» **ABOUT THIS EXERCISE**:
All the records that follow need to be reproduced exactly. Omit the images.

*** Opening DATA EXTRACTS ***

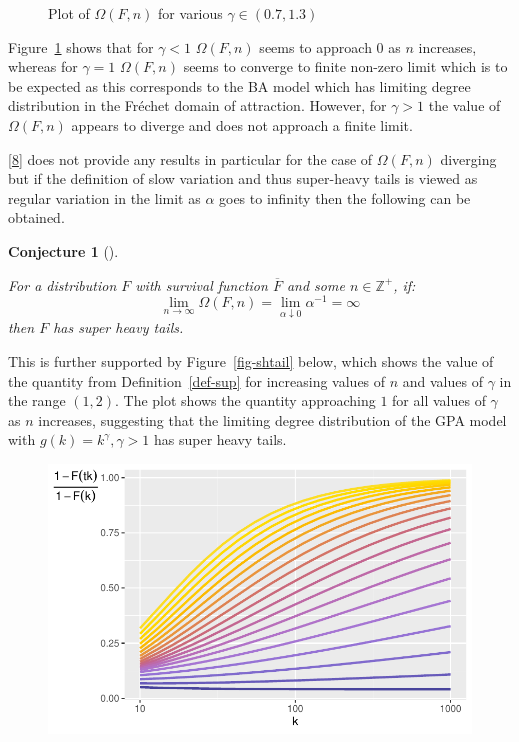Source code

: \documentclass[
  10pt,
  a4paper,
]{scrreprt}
\theoremstyle{plain}
\newtheorem{conjecture}{Conjecture}[section]
\theoremstyle{definition}
\theoremstyle{plain}
\theoremstyle{remark}
\begin{document}
{\begin{figure}[H]
{}

\caption{\label{fig-omega}Plot of \(\Omega(F,n)\) for various
\(\gamma \in (0.7,1.3)\)}

\end{figure}

Figure~\ref{fig-omega} shows that for \(\gamma<1\) \(\Omega(F,n)\) seems
to approach 0 as \(n\) increases, whereas for \(\gamma=1\)
\(\Omega(F,n)\) seems to converge to finite non-zero limit which is to
be expected as this corresponds to the BA model which has limiting
degree distribution in the Fréchet domain of attraction. However, for
\(\gamma>1\) the value of \(\Omega(F,n)\) appears to diverge and does
not approach a finite limit.

{[}\protect\hyperlink{ref-shimura12}{8}{]} does not provide any results
in particular for the case of \(\Omega(F,n)\) diverging but if the
definition of slow variation and thus super-heavy tails is viewed as
regular variation in the limit as \(\alpha\) goes to infinity then the
following can be obtained.

\begin{conjecture}[]\protect\hypertarget{cnj-omg}{}\label{cnj-omg}

For a distribution \(F\) with survival function \(\overline F\) and some
\(n\in\mathbb Z^+\), if: \[
\lim_{n\rightarrow\infty} \Omega(F,n) = \lim_{\alpha\downarrow0} \alpha^{-1} = \infty
\] then \(F\) has super heavy tails.

\end{conjecture}

This is further supported by Figure~\ref{fig-shtail} below, which shows
the value of the quantity from Definition~\ref{def-sup} for increasing
values of \(n\) and values of \(\gamma\) in the range \((1,2)\). The
plot shows the quantity approaching \(1\) for all values of \(\gamma\)
as \(n\) increases, suggesting that the limiting degree distribution of
the GPA model with \(g(k) = k^\gamma,\gamma>1\) has super heavy tails.

\begin{figure}[H]

{\centering \includegraphics{doc_files/figure-pdf/fig-shtail-1.pdf}

}
\end{figure}}
\end{document}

*** Closing DATA EXTRACTS ***

» **SOLVED EXERCISE**:
Source code

: \documentclass[
  10pt,
  a4paper,
]{scrreprt}
\theoremstyle{plain}
\newtheorem{conjecture}{Conjecture}[section]
\theoremstyle{definition}
\theoremstyle{plain}
\theoremstyle{remark}
\begin{document}
{\begin{figure}[H]
{}

\caption{\label{fig-omega}Plot of \(\Omega(F,n)\) for various
\(\gamma \in (0.7,1.3)\)}

\end{figure}

Figure~\ref{fig-omega} shows that for \(\gamma<1\) \(\Omega(F,n)\) seems
to approach 0 as \(n\) increases, whereas for \(\gamma=1\)
\(\Omega(F,n)\) seems to converge to finite non-zero limit which is to
be expected as this corresponds to the BA model which has limiting
degree distribution in the Fréchet domain of attraction. However, for
\(\gamma>1\) the value of \(\Omega(F,n)\) appears to diverge and does
not approach a finite limit.

{[}\protect\hyperlink{ref-shimura12}{8}{]} does not provide any results
in particular for the case of \(\Omega(F,n)\) diverging but if the
definition of slow variation and thus super-heavy tails is viewed as
regular variation in the limit as \(\alpha\) goes to infinity then the
following can be obtained.

\begin{conjecture}[]\protect\hypertarget{cnj-omg}{}\label{cnj-omg}

For a distribution \(F\) with survival function \(\overline F\) and some
\(n\in\mathbb Z^+\), if: \[
\lim_{n\rightarrow\infty} \Omega(F,n) = \lim_{\alpha\downarrow0} \alpha^{-1} = \infty
\] then \(F\) has super heavy tails.

\end{conjecture}

This is further supported by Figure~\ref{fig-shtail} below, which shows
the value of the quantity from Definition~\ref{def-sup} for increasing
values of \(n\) and values of \(\gamma\) in the range \((1,2)\). The
plot shows the quantity approaching \(1\) for all values of \(\gamma\)
as \(n\) increases, suggesting that the limiting degree distribution of
the GPA model with \(g(k) = k^\gamma,\gamma>1\) has super heavy tails.

\begin{figure}[H]

{\centering \includegraphics{doc_files/figure-pdf/fig-shtail-1.pdf}

}
\end{figure}}
\end{document}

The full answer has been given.